Monday, October 29, 2012

How to remove a component of absolute path?



How to remove a component of absolute PATH?

Let us consider an absolute path "/export/home/guru/prog/perl".
$ x="/export/home/guru/prog/perl" 
The requirement is to remove the 4th component of the absolute path so that it becomes "/export/home/prog/perl".

1. cut command:
$ echo $x | cut -d"/" -f -3,5-
/export/home/prog/perl
cut is the straightforward option. Since we want to drop the 4th field, cut fields 1 to 3, and then from 5 onwards till the end.

2. sed:
$ echo $x  | sed 's|[^/]*/||4'
/export/home/prog/perl
Remove non-slash(/) characters till a slash is found, and do this only on the 4th occurrence.

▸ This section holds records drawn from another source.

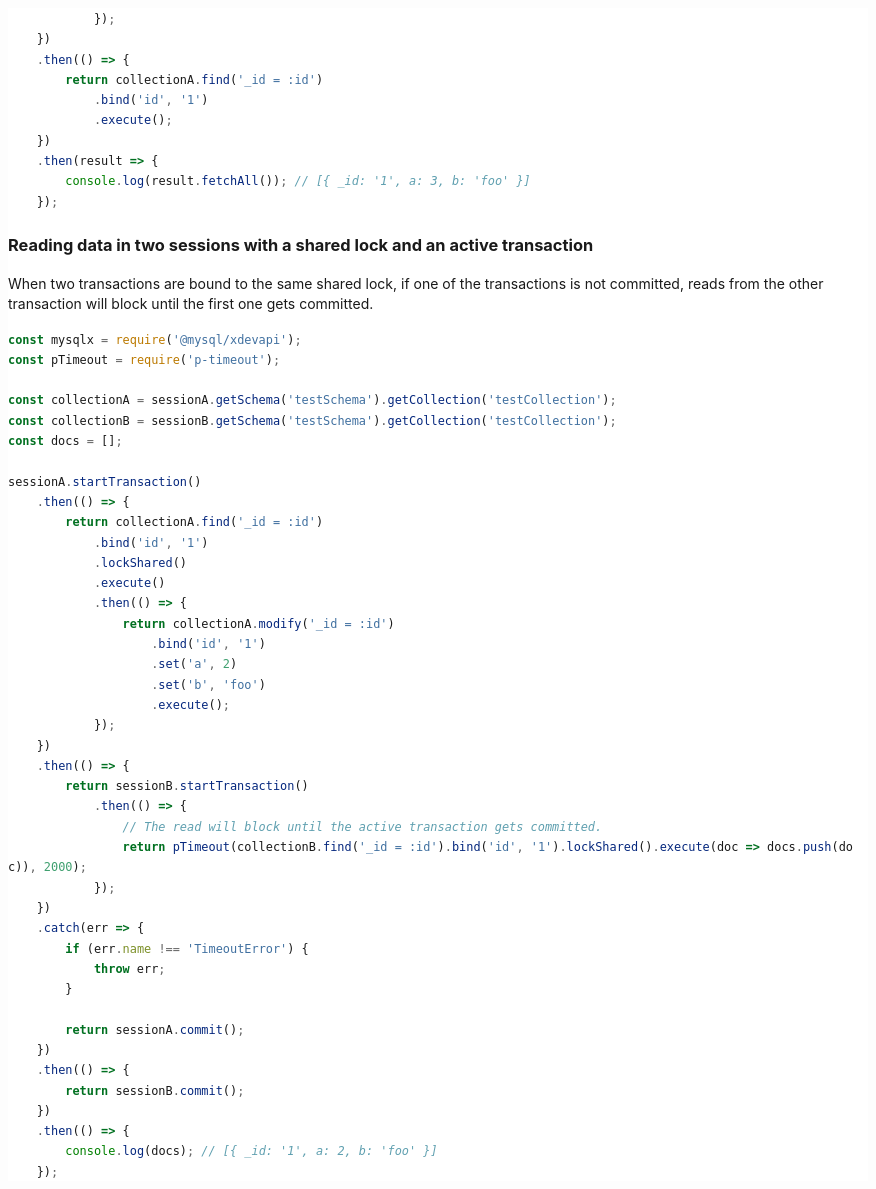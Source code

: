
 ```js
            });
    })
    .then(() => {
        return collectionA.find('_id = :id')
            .bind('id', '1')
            .execute();
    })
    .then(result => {
        console.log(result.fetchAll()); // [{ _id: '1', a: 3, b: 'foo' }]
    });
```

### Reading data in two sessions with a shared lock and an active transaction

When two transactions are bound to the same shared lock, if one of the transactions is not committed, reads from the other transaction will block until the first one gets committed.

```js
const mysqlx = require('@mysql/xdevapi');
const pTimeout = require('p-timeout');

const collectionA = sessionA.getSchema('testSchema').getCollection('testCollection');
const collectionB = sessionB.getSchema('testSchema').getCollection('testCollection');
const docs = [];

sessionA.startTransaction()
    .then(() => {
        return collectionA.find('_id = :id')
            .bind('id', '1')
            .lockShared()
            .execute()
            .then(() => {
                return collectionA.modify('_id = :id')
                    .bind('id', '1')
                    .set('a', 2)
                    .set('b', 'foo')
                    .execute();
            });
    })
    .then(() => {
        return sessionB.startTransaction()
            .then(() => {
                // The read will block until the active transaction gets committed.
                return pTimeout(collectionB.find('_id = :id').bind('id', '1').lockShared().execute(doc => docs.push(doc)), 2000);
            });
    })
    .catch(err => {
        if (err.name !== 'TimeoutError') {
            throw err;
        }

        return sessionA.commit();
    })
    .then(() => {
        return sessionB.commit();
    })
    .then(() => {
        console.log(docs); // [{ _id: '1', a: 2, b: 'foo' }]
    });
```
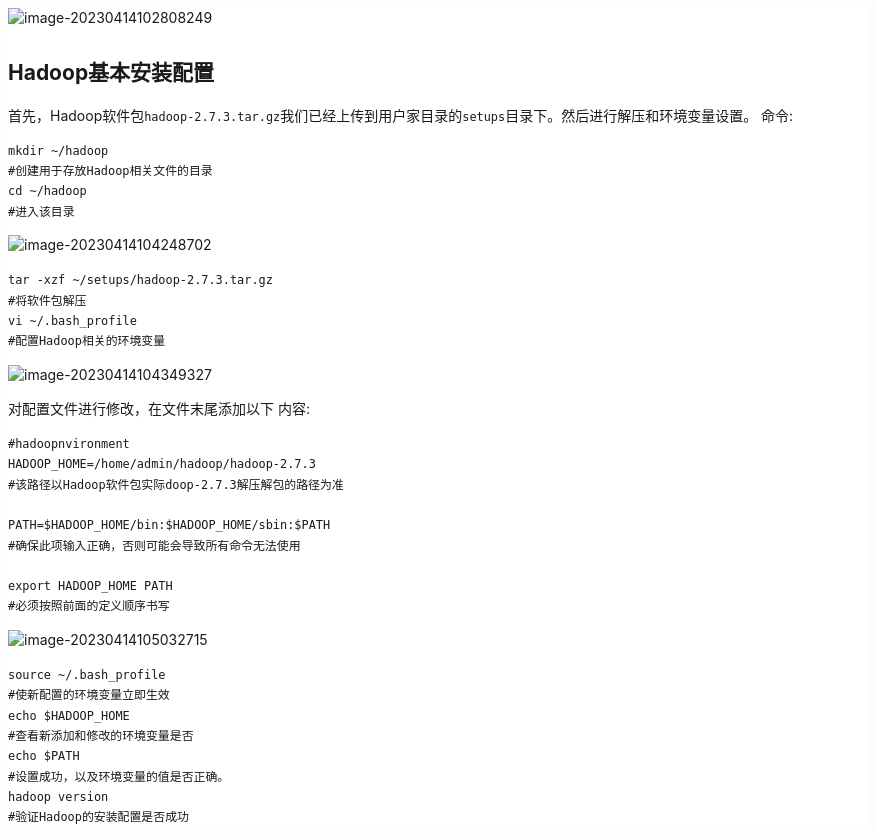 ![image-20230414102808249](https://raw.githubusercontent.com/yzl-eng/blogImage/main/img/202401311916572.png)



## Hadoop基本安装配置

首先，Hadoop软件包`hadoop-2.7.3.tar.gz`我们已经上传到用户家目录的`setups`目录下。然后进行解压和环境变量设置。
命令:

``` shell
mkdir ~/hadoop
#创建用于存放Hadoop相关文件的目录
cd ~/hadoop
#进入该目录
```

![image-20230414104248702](https://raw.githubusercontent.com/yzl-eng/blogImage/main/img/202401311916573.png)

```shell
tar -xzf ~/setups/hadoop-2.7.3.tar.gz
#将软件包解压
vi ~/.bash_profile
#配置Hadoop相关的环境变量
```

![image-20230414104349327](https://raw.githubusercontent.com/yzl-eng/blogImage/main/img/202401311916574.png)

对配置文件进行修改，在文件末尾添加以下
内容:

```shell
#hadoopnvironment
HADOOP_HOME=/home/admin/hadoop/hadoop-2.7.3
#该路径以Hadoop软件包实际doop-2.7.3解压解包的路径为准

PATH=$HADOOP_HOME/bin:$HADOOP_HOME/sbin:$PATH
#确保此项输入正确，否则可能会导致所有命令无法使用

export HADOOP_HOME PATH
#必须按照前面的定义顺序书写
```

![image-20230414105032715](https://raw.githubusercontent.com/yzl-eng/blogImage/main/img/202401311916575.png)

```shell
source ~/.bash_profile
#使新配置的环境变量立即生效
echo $HADOOP_HOME
#查看新添加和修改的环境变量是否
echo $PATH
#设置成功，以及环境变量的值是否正确。
hadoop version
#验证Hadoop的安装配置是否成功
```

Using this, the 4th component gets removed.

3. awk:
$ echo $x | awk -F"/" '{$4="";}1' OFS="/" | tr -s "/"
/export/home/prog/perl
Using / as delimiter, the 4th field is initialized. However, this will leave with 2 slashes after "home". In order to squeeze the extr slash, tr command is used.

4. Perl:
$ echo $x | perl -F"/" -ane 'print join("/", @F[0 .. 2],@F[4 .. $#F]);'
/export/home/prog/perl
A nice option. Using the auto-split option(-a) with "/" as delimiter, the path is split into the special array @F. The array components are joined using "/" and printed by excluding the 4th(index 3) component.

5. Another Perl solution:
$ echo $x | perl -F"/" -ane 'splice(@F,4,1); print join "/",@F;'
/export/home/guru/perl
Using splice, we can simply delete the element in offset 4 which is the 4th component. And then the remaining elements are joined and printed.